Put a price on gridlock, study says


OTTAWA, Ontario—It is long past time that Canada’s congested cities began putting a price on some of their most precious real estate, says a new report from Canada’s Ecofiscal Commission.

We’re not talking about toney residential enclaves, gleaming office towers, retail districts, industrial parks or condominium complexes, but rather the thoroughfares that join them.

“We’ve got a very scarce commodity called road space during peak times, and it’s unpriced,” Chris Ragan, the McGill University economics professor who heads the private ecofiscal think tank, said in an interview.

“We don’t price road access, and the cardinal rule in economics is if you have an unpriced resource it gets over-used.”

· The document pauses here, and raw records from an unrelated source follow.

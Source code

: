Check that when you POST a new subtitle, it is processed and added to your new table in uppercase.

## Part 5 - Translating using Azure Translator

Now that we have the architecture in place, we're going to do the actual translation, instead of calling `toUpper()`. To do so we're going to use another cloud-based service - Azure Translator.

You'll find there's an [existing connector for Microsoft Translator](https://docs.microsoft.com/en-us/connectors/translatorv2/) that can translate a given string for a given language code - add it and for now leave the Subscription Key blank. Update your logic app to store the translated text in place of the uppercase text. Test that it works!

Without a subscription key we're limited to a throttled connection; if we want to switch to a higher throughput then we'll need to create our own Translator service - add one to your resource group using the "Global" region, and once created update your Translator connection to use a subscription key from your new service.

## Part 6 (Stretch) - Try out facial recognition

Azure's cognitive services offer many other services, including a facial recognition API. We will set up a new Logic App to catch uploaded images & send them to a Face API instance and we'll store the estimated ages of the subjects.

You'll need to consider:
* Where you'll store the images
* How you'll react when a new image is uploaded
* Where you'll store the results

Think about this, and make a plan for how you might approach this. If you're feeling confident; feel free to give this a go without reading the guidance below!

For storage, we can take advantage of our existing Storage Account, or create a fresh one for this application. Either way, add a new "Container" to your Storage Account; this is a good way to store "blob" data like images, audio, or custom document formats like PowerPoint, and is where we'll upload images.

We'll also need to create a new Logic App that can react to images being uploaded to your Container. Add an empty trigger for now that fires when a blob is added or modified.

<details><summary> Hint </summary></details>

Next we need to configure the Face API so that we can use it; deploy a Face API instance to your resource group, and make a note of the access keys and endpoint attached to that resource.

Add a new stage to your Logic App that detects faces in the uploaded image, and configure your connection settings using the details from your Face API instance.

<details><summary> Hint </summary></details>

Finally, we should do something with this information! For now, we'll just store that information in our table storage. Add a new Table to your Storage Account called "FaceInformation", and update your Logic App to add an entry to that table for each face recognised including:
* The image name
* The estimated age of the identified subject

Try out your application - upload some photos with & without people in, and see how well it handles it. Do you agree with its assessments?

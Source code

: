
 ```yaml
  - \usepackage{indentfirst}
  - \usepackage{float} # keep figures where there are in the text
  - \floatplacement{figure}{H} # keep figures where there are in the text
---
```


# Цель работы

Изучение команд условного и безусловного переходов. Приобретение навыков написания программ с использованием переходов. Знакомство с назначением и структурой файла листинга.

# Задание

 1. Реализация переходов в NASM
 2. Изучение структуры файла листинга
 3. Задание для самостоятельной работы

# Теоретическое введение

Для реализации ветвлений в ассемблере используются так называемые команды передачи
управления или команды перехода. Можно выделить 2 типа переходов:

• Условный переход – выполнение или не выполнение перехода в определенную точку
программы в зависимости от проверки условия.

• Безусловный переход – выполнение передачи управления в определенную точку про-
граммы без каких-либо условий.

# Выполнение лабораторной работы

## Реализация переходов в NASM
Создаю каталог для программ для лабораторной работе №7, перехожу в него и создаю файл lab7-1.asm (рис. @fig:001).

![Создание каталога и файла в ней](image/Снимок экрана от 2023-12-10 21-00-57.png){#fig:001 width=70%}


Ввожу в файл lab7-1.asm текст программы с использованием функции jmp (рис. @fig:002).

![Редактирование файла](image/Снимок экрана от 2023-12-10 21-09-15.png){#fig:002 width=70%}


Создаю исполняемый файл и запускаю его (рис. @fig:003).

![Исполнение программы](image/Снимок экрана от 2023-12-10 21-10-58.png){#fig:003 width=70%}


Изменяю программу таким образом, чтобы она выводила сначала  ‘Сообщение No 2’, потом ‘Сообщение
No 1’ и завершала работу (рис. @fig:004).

Traffic congestion is the subject of the latest commission report, “We Can’t Get There From Here: Why Pricing Traffic Congestion is Critical to Beating It.”

It’s the second major study from the privately funded, non-partisan group of 10 economists backed by a cross-partisan advisory board that includes the likes of Reform party founder Preston Manning, former Liberal prime minister Paul Martin, Suncor CEO Steve Williams and BC’s former NDP premier Mike Harcourt.

With less than a month to go until a key international climate change conference, Canadians may be bracing for an economic hit of some sort as the new Liberal government has promised a more aggressive international stance. As Ragan notes, however, “congestion pricing” fits into a suite of solutions that make as much economic sense as environmental.

Traffic gridlock has a huge economic cost, he said, citing the example of a plumber who can only do five jobs in a day instead of seven because of time spent driving between calls, or companies holding larger inventories because of higher shipping costs, translating into higher prices.

“We think of congestion as time waste, you all feel this viscerally and you hate it,” said Ragan. “But it’s actually worse than that. There are these other costs that most of us don’t experience directly.”

The 49-page report is larded with fascinating facts: That as much as 50 per cent of local congestion can come from drivers circling looking for parking; that 90 per cent of the goods we consume daily are transported by truck; that congestion directly costs Toronto about $7 billion annually and Vancouver $1.4 billion; that slow-moving vehicles are less fuel efficient and emit more exhaust.

The report looks at five congestion pricing models currently being used internationally in municipal pilot projects or full scale, and then proposes specific applications in four major Canadian cities—Calgary, Montreal, Toronto and Vancouver.

Local application is key, as geographic constraints have as much to do with congestion as traffic patterns and volume.

Municipal design will be crucial, but provincial legislative changes may be needed to permit cities to levy tolls and federal funding could help cover the start-up costs of pilot projects.

Road and bridge tolls date back to at least Roman times but have been largely rejected in Canada, despite widespread application internationally.

Ragan says part of the problem may be that governments look at tolls strictly as revenue generators, rather than a way to alter driving habits and encourage use of public transit. Combine that with an impulse to fight congestion by building more roads and the problem never gets solved.

“Over and over again we see from cities around the world, when you build more capacity you actually don’t reduce congestion,” said the economist.

“The underlying problem is the incentives that are at work.”

He calls congestion pricing “a perfect example of an ecofiscal policy, where you price the problem and you recycle the revenues to generate economic benefits.”

The incoming Liberal government won a majority mandate on a platform that included spending billions on infrastructure, including transit.

The commission study calls congestion pricing “the crucial, missing piece of a broader, co-ordinated package of policies” to complement new infrastructure.

As Ragan puts it, mobility is a good thing and we need more of it. But building better roads and bridges combined with better public transit will still require an economic incentive to use that increased capacity in an optimal way.

“We need infrastructure, for sure,” said Ragan. “But you’ll get its maximum value if you put in some congestion pricing.”